Ian Gilmore has stepped down from his role advising PHE after the agency entered into a partnership with the drinks industry that he argued would undermine efforts to protect public health.1
In a letter to the Times Gilmore and John Britton, who advises PHE on tobacco policy, criticised the agency’s decision to partner with Drinkaware, an alcohol education charity that receives funding from the industry, for a new campaign encouraging middle aged people to have more alcohol free days. They said that the campaign’s launch “demonstrates a failure at senior level in Public Health England to learn the lessons from the use by the tobacco and alcohol industries of voluntary agreements and other partnerships with health bodies to undermine, water down or otherwise neutralise policies to reduce consumption.”
Britton said that he would also resign unless PHE ended the partnership.
In a separate statement issued in his capacity as chair of the Alcohol Health Alliance, Gilmore said he thought that PHE was making “a serious mistake” in partnering with the alcohol industry. “We strongly believe that the alcohol industry should not have a role in providing health information to the general public. The evidence tells us their campaigns are more likely to improve the reputation of global alcohol corporations than improve the health of the nation,” he said.
But Duncan Selbie, chief executive of PHE, defended its decision to partner with the industry.

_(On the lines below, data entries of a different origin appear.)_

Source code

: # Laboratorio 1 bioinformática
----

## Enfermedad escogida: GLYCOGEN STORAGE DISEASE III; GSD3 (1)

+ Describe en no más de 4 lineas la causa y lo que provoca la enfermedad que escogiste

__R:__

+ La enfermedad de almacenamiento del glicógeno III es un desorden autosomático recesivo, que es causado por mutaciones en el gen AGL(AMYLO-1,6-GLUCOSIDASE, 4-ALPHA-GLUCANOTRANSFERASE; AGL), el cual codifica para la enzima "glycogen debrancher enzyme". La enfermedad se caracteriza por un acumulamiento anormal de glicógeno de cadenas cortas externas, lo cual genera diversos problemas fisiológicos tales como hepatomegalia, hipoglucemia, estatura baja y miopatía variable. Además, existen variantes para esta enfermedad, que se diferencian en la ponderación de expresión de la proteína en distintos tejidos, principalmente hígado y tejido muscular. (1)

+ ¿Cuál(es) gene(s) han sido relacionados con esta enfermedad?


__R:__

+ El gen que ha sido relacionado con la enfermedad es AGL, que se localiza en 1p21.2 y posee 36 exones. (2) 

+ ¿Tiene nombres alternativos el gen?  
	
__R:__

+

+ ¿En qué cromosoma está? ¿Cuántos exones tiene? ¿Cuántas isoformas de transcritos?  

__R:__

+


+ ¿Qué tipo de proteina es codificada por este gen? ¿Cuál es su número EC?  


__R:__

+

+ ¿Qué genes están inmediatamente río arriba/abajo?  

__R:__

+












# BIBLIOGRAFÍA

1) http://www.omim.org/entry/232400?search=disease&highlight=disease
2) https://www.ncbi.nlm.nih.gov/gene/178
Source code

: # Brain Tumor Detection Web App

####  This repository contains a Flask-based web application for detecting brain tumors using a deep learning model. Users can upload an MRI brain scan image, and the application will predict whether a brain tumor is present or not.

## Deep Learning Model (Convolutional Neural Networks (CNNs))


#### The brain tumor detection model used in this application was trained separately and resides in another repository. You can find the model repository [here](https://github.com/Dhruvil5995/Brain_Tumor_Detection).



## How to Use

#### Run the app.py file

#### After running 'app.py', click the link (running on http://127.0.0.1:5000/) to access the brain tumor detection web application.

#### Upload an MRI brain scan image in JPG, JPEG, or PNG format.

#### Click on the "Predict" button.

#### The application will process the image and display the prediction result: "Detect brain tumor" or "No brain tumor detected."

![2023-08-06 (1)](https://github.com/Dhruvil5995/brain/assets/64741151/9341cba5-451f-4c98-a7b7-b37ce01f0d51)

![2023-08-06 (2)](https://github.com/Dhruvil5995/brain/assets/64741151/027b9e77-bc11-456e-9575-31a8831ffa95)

In a statement he said, “We think our advice on drink free days is easily understandable, pragmatic, and sensible.
“PHE is steadfast in its ambition to reduce the harms that drinking too much alcohol can cause and we will work together with any partner that speaks to the evidence and shares the same commitment.”
In a separate blog post outlining the aims of the campaign Selbie argued that the new partnership with Drinkaware was “the first step in reframing our relationship with the alcohol industry” in a similar way to persuading the food industry to reduce salt and sugar in foods.2
“Some people will disagree with PHE working with Drinkaware as they are partly funded by the alcohol industry but factually they are governed independently and we will be fiercely vigilant on this,” Selbie wrote.
Leigh Lewis, Drinkaware’s chair of trustees, said, “Drinkaware is an independent charity which is not part of and does not speak on behalf of the alcohol industry.
“It is saddening to see that widely refuted false allegations about our independence are being used to undermine serious and genuine attempts to help people moderate their drinking and improve knowledge about the long term health risks.”